In regions with coal-heavy grids (e.g. Poland), the carbon payback time is even longer. Until grid decarbonization catches up, the environmental superiority of EVs is conditional at best.

Fix: Instead of banning tech, implement well-to-wheel CO₂ targets, giving all technologies — EVs, hybrids, hydrogen, and synthetic fuels — a fair shot.

2. The Ethics of Cobalt and Lithium

EV batteries rely on lithium, nickel, and cobalt — much of which comes from politically unstable regions. Over 70% of global cobalt is mined in the Democratic Republic of Congo, often using child labor and unsafe conditions, as exposed by Amnesty International.

Shifting from oil to minerals doesn’t automatically clean up the supply chain. We’re just outsourcing the dirt.

Fix: The EU should mandate supply chain audits and ethical sourcing requirements, and fund battery recycling infrastructure domestically to reduce reliance on mining.

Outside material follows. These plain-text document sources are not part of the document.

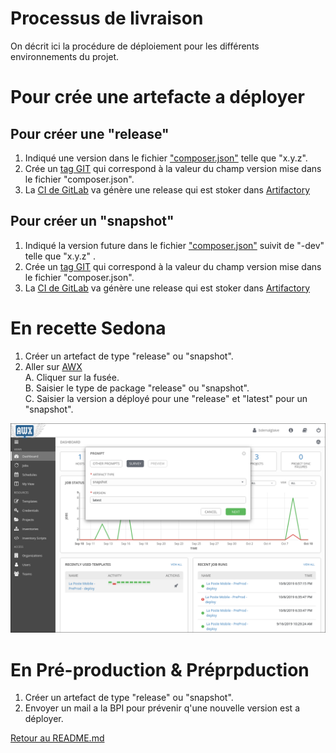 Processus de livraison
=============

On décrit ici la procédure de déploiement pour les différents environnements du projet.

#  Pour crée une artefacte a déployer

## Pour créer une "release"

1. Indiqué une version dans le fichier ["composer.json"](https://git.sedona.fr/bpi/catalogue/bpi-catalogue/-/blob/master/composer.json) telle que "x.y.z".
2. Crée un [tag GIT](https://git.sedona.fr/bpi/catalogue/bpi-catalogue/-/tags) qui correspond à la valeur du champ version mise dans le fichier "composer.json".
3. La [CI de GitLab](https://git.sedona.fr/bpi/catalogue/bpi-catalogue/-/pipelines) va génère une release qui est stoker dans [Artifactory](https://repo.cicd.sedona.fr/artifactory/webapp/#/artifacts/browse/tree/General/php-release-local/fr/bpi/catalogue/catalogue-site)

## Pour créer un "snapshot"

1. Indiqué la version future dans le fichier ["composer.json"](https://git.sedona.fr/bpi/catalogue/bpi-catalogue/-/blob/master/composer.json) suivit de "-dev" telle que "x.y.z" . 
2. Crée un [tag GIT](https://git.sedona.fr/bpi/catalogue/bpi-catalogue/-/tags) qui correspond à la valeur du champ version mise dans le fichier "composer.json".
3. La [CI de GitLab](https://git.sedona.fr/bpi/catalogue/bpi-catalogue/-/pipelines) va génère une release qui est stoker dans [Artifactory](https://repo.cicd.sedona.fr/artifactory/webapp/#/artifacts/browse/tree/General/php-snapshot-local/fr/bpi/catalogue/catalogue-site)

#  En recette Sedona

1. Créer un artefact de type "release" ou "snapshot".
3. Aller sur [AWX](https://awx.cicd.sedona.fr/#/templates?template_search=id__icontains_DEFAULT:57)    
   A. Cliquer sur la fusée.    
   B. Saisier le type de package "release" ou "snapshot".      
   C. Saisier la version a déployé pour une "release" et "latest" pour un "snapshot".    

![](DEPLOY_AWX.png)

#  En Pré-production & Préprpduction

1. Créer un artefact de type "release" ou "snapshot".
2. Envoyer un mail a la BPI pour prévenir q'une nouvelle version est a déployer.


[Retour au README.md](../README.md)
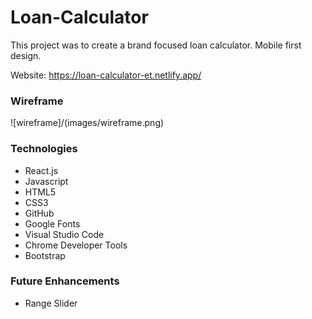 # Loan-Calculator

This project was to create a brand focused loan calculator. Mobile first design. 

Website: https://loan-calculator-et.netlify.app/


### Wireframe

![wireframe]/(images/wireframe.png)

### Technologies

* React.js
* Javascript
* HTML5
* CSS3
* GitHub
* Google Fonts
* Visual Studio Code
* Chrome Developer Tools
* Bootstrap


### Future Enhancements

* Range Slider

3. Grid Capacity Is Nowhere Near Ready

According to Eurelectric, full EV adoption would double electricity demand by 2040. Current infrastructure is underprepared for this spike, and upgrades will require over €500 billion in investment. Peak demand synchronization poses a risk of blackouts.

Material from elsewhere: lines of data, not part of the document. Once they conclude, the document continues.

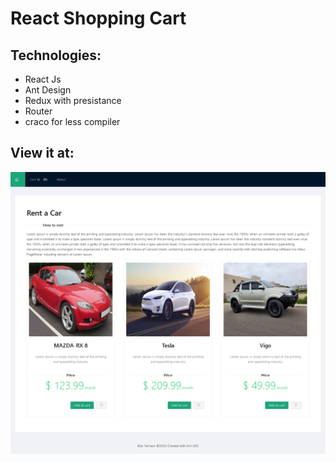 # React Shopping Cart

## Technologies:

- React Js
- Ant Design
- Redux with presistance
- Router
- craco for less compiler

## View it at:

[shopping_cart_antdesign_piaic_bilaltahseen.surge.sh]:(http://shopping_cart_antdesign_piaic_bilaltahseen.surge.sh)

![Screenshot](images/screen1.png)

Fix: Invest heavily in smart grid tech, off-peak charging incentives, and localized solar/storage systems to balance demand.

4. EVs Are Too Expensive for Most Europeans

The average EV in Europe costs €47,000 (ACEA 2024), compared to €32,000 for ICE cars. When Germany cut EV subsidies in 2024, sales plummeted by 65% in Q1. Without subsidies, EVs are luxury products, not people’s cars — especially in lower-income EU countries where the average monthly wage is under €1,000. This growing affordability gap risks turning clean mobility into a privilege of the rich, not a universal solution.

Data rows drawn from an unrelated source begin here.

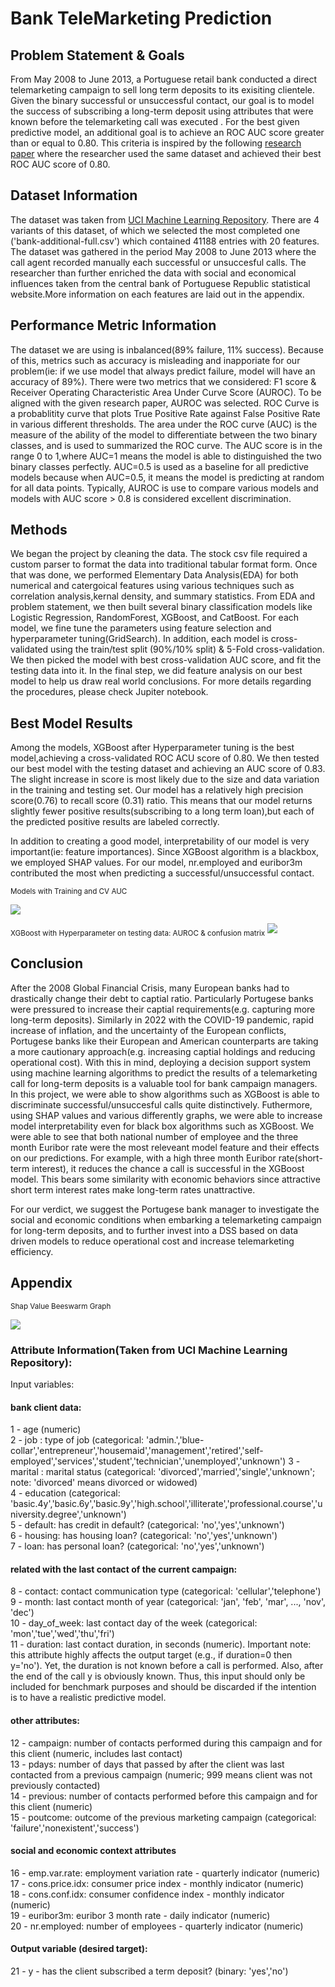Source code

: 
# Bank TeleMarketing Prediction





## Problem Statement & Goals
From May 2008 to June 2013, a Portuguese retail bank conducted a direct telemarketing campaign to sell long term deposits to its exisiting clientele. Given the binary successful or unsuccessful contact, our goal is to model the success of subscribing a long-term deposit using attributes that were known before the telemarketing call was executed . For the best given predictive
model, an additional goal is to achieve an ROC AUC score greater than or equal to 0.80. This criteria is inspired by the following [research paper](https://github.com/Jleung1996/Bank-TeleMarketing-Prediction/blob/main/Relevant%20Information/Research_paper.pdf) where the researcher used the same dataset and achieved their best ROC AUC score of 0.80.
 

## Dataset Information
The dataset was taken from [UCI Machine Learning Repository](http://archive.ics.uci.edu/ml/datasets/Bank+Marketing). There are 4 variants of this dataset, of which we selected the most completed one ('bank-additional-full.csv') which contained 41188 entries with 20 features. 
The dataset was gathered in the period May 2008 to June 2013 where the call agent recorded manually each successful or unsuccesful calls. The researcher than further enriched the data with social and economical influences taken from the central bank of Portuguese Republic statistical website.More information on each features are laid out in the appendix.

## Performance Metric Information
The dataset we are using is inbalanced(89% failure, 11% success). Because of this, metrics such as accuracy is misleading and inapporiate for our problem(ie: if we use model that always predict failure, model will have an accuracy of 89%).
There were two metrics that we considered: F1 score & Receiver Operating Characteristic Area Under Curve Score (AUROC). To be aligned with the given research paper, AUROC was selected. 
ROC Curve is a probablitity curve that plots True Positive Rate against False Positive Rate in various different thresholds. The area under the ROC curve (AUC) is the measure of the ability of the model to differentiate between the two binary classes, and is used to summarized the ROC curve.
The AUC score is in the range  0 to 1,where AUC=1 means the model is able to distinguished the two binary classes perfectly. AUC=0.5 is used as a baseline for all predictive models because when AUC=0.5, it means the model is predicting at random for all data points. Typically, AUROC is
use to compare various models and models with AUC score > 0.8 is considered excellent discrimination.

## Methods
We began the project by cleaning the data. The stock csv file required a custom parser to format the data into traditional tabular format
form. Once that was done, we performed Elementary Data Analysis(EDA) for both numerical and catergoical features using various techniques such as correlation analysis,kernal density, and summary statistics.
From EDA and problem statement, we then built several binary classification models like Logistic Regression, RandomForest, XGBoost, and CatBoost. For each model, we fine tune the parameters using feature selection and hyperparameter tuning(GridSearch). In addition, each model is
cross-validated using the train/test split (90%/10% split) & 5-Fold cross-validation. We then picked the model with best cross-validation AUC score, and fit the testing data into it. In the final step, we did feature analysis on our best model to help us draw real world conclusions. For more details regarding the procedures, please check Jupiter notebook.


## Best Model Results
Among the models, XGBoost after Hyperparameter tuning is the best model,achieving a cross-validated ROC ACU score of 0.80. We then tested
our best model with the testing dataset and achieving an AUC score of 0.83. The slight increase in score is most likely due to the size and data variation in the
training and testing set. Our model has a relatively high precision score(0.76) to recall score (0.31) ratio. This means that our model returns slightly fewer positive results(subscribing to a long term loan),but each of the predicted positive results are labeled correctly.

In addition to creating a good model, interpretability of our model is very important(ie: feature importances).
Since XGBoost algorithm is a blackbox, we employed SHAP values. For our model, nr.employed and euribor3m contributed the most when predicting a successful/unsuccessful contact.

<sub>Models with Training and CV AUC</sub>

![](Relevant%20Information/TrainCVAUCFinal.png)


<sub>XGBoost with Hyperparameter on testing data: AUROC & confusion matrix</sub>
![](Relevant%20Information/BestModel.png)






## Conclusion
After the 2008 Global Financial Crisis, many European banks had to drastically change their debt to captial ratio. Particularly Portugese banks were
pressured to increase their captial requirements(e.g. capturing more long-term deposits). Similarly in 2022 
with the COVID-19 pandemic, rapid increase of inflation, and the uncertainty of the European conflicts, Portugese banks like their European and American counterparts
are taking a more cautionary approach(e.g. increasing captial holdings and reducing operational cost). With this in mind, deploying a decision support system using
machine learning algorithms to predict the results of a telemarketing call for long-term deposits is a valuable tool for bank campaign managers. In
this project, we were able to show algorithms such as XGBoost is able to discriminate successful/unsuccesful calls quite distinctively. Futhermore, using SHAP values and various differently graphs, we were able to increase model interpretability even for black box algorithms such as XGBoost. 
We were able to see that both national number of employee and the three month Euribor rate were the most releveant model feature and their effects on our predictions.
For example, with a high three month Euribor rate(short-term interest), it reduces the chance a call is successful in the XGBoost model. This bears some similarity with economic behaviors since attractive short term interest rates
make long-term rates unattractive. 

For our verdict, we suggest the Portugese bank manager to investigate the social and economic conditions when embarking a telemarketing campaign for long-term deposits, and to further invest into a DSS based on data driven models to reduce operational cost and increase telemarketing efficiency.




## Appendix


<sub>Shap Value Beeswarm Graph</sub>

![](Relevant%20Information/Shap.png)


### Attribute Information(Taken from UCI Machine Learning Repository):

Input variables:
#### bank client data:
1 - age (numeric)\
2 - job : type of job (categorical: 'admin.','blue-collar','entrepreneur','housemaid','management','retired','self-\
employed','services','student','technician','unemployed','unknown')
3 - marital : marital status (categorical: 'divorced','married','single','unknown'; note: 'divorced' means divorced or widowed)\
4 - education (categorical: 'basic.4y','basic.6y','basic.9y','high.school','illiterate','professional.course','university.degree','unknown')\
5 - default: has credit in default? (categorical: 'no','yes','unknown')\
6 - housing: has housing loan? (categorical: 'no','yes','unknown')\
7 - loan: has personal loan? (categorical: 'no','yes','unknown')
#### related with the last contact of the current campaign:
8 - contact: contact communication type (categorical: 'cellular','telephone')\
9 - month: last contact month of year (categorical: 'jan', 'feb', 'mar', ..., 'nov', 'dec')\
10 - day_of_week: last contact day of the week (categorical: 'mon','tue','wed','thu','fri')\
11 - duration: last contact duration, in seconds (numeric). Important note: this attribute highly affects the output target (e.g., if duration=0 then y='no'). Yet, the duration is not known before a call is performed. Also, after the end of the call y is obviously known. Thus, this input should only be included for benchmark purposes and should be discarded if the intention is to have a realistic predictive model.
#### other attributes:
12 - campaign: number of contacts performed during this campaign and for this client (numeric, includes last contact)\
13 - pdays: number of days that passed by after the client was last contacted from a previous campaign (numeric; 999 means client was not previously contacted)\
14 - previous: number of contacts performed before this campaign and for this client (numeric)\
15 - poutcome: outcome of the previous marketing campaign (categorical: 'failure','nonexistent','success')
#### social and economic context attributes
16 - emp.var.rate: employment variation rate - quarterly indicator (numeric)\
17 - cons.price.idx: consumer price index - monthly indicator (numeric)\
18 - cons.conf.idx: consumer confidence index - monthly indicator (numeric)\
19 - euribor3m: euribor 3 month rate - daily indicator (numeric)\
20 - nr.employed: number of employees - quarterly indicator (numeric)

#### Output variable (desired target):
21 - y - has the client subscribed a term deposit? (binary: 'yes','no')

Fix: Support affordable hybrid and synthetic-fuel-capable vehicles alongside EVs. Let the market adapt gradually, not by force.

5. EV Charging Infrastructure Lags Behind in Eastern Europe and Rural Areas

Let’s be honest: the electric revolution is built for rich countries. In much of Western Europe, charging stations are becoming common — but in the Eastern bloc, rural areas, and suburbs, the infrastructure is practically nonexistent. In places like Bulgaria, Romania, or parts of Czechia and Slovakia, you’ll often find one charger per town, if any. Apartment dwellers have no access to home charging. Villages? They’re still figuring out high-speed internet.

Fix: Prioritize infrastructure investment in underserved regions, including rural charging networks and subsidies for home installations. Without a functioning grid and real access, the transition remains fantasy for millions.

6. EU Is Ignoring Synthetic Fuels

Companies like Porsche, Siemens Energy, and Bosch are working on carbon-neutral synthetic fuels, which allow existing ICE vehicles to run cleanly. But these are getting sidelined due to the EV-only narrative.

Fix: Fund R&D and pilot programs for e-fuels, and set neutral technology targets instead of pushing only one drivetrain solution.

7. Top-Down Bans Kill Innovation

By banning the entire category of combustion engines, the EU signals that only one technology deserves survival. This kills competition. We’re not encouraging innovation — we’re forcing conformity.

Fix: Set emissions goals, not tech mandates. Let engineers, entrepreneurs, and markets decide what works best.

Final Thoughts

Banning petrol and diesel cars outright sounds bold. But bold doesn’t mean smart. A law that doesn’t account for economics, infrastructure, or ethics is a law doomed to backfire.

We need to decarbonize, yes. But we also need flexibility, realism, and respect for complexity. If the EU truly wants a green future, it should lead with incentives, competition, and scientific rigor — not just political headlines.